■ How to complete this task:
Show all lines of the listing that hold the word "page".

■ Extracted information:

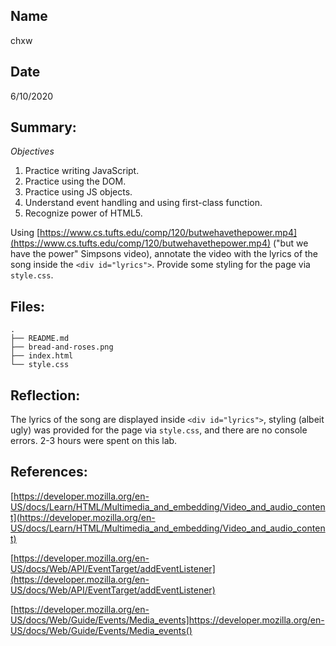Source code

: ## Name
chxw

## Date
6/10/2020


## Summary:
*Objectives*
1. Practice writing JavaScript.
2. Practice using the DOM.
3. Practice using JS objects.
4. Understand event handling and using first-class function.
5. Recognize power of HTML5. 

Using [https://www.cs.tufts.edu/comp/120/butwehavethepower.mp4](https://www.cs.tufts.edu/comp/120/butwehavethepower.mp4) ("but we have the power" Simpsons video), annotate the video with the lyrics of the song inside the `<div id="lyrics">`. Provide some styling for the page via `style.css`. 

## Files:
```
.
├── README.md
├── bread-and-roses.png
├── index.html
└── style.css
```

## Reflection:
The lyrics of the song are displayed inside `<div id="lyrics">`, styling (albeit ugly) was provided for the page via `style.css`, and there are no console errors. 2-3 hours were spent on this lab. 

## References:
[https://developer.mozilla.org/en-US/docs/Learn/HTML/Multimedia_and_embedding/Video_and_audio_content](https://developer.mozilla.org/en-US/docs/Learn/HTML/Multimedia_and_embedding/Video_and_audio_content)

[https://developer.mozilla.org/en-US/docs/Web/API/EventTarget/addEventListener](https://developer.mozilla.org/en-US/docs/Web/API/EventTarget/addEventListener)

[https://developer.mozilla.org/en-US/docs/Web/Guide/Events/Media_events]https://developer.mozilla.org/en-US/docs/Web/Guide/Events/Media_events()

■ Written response:
Using [https://www.cs.tufts.edu/comp/120/butwehavethepower.mp4](https://www.cs.tufts.edu/comp/120/butwehavethepower.mp4) ("but we have the power" Simpsons video), annotate the video with the lyrics of the song inside the `<div id="lyrics">`. Provide some styling for the page via `style.css`. 
The lyrics of the song are displayed inside `<div id="lyrics">`, styling (albeit ugly) was provided for the page via `style.css`, and there are no console errors. 2-3 hours were spent on this lab. 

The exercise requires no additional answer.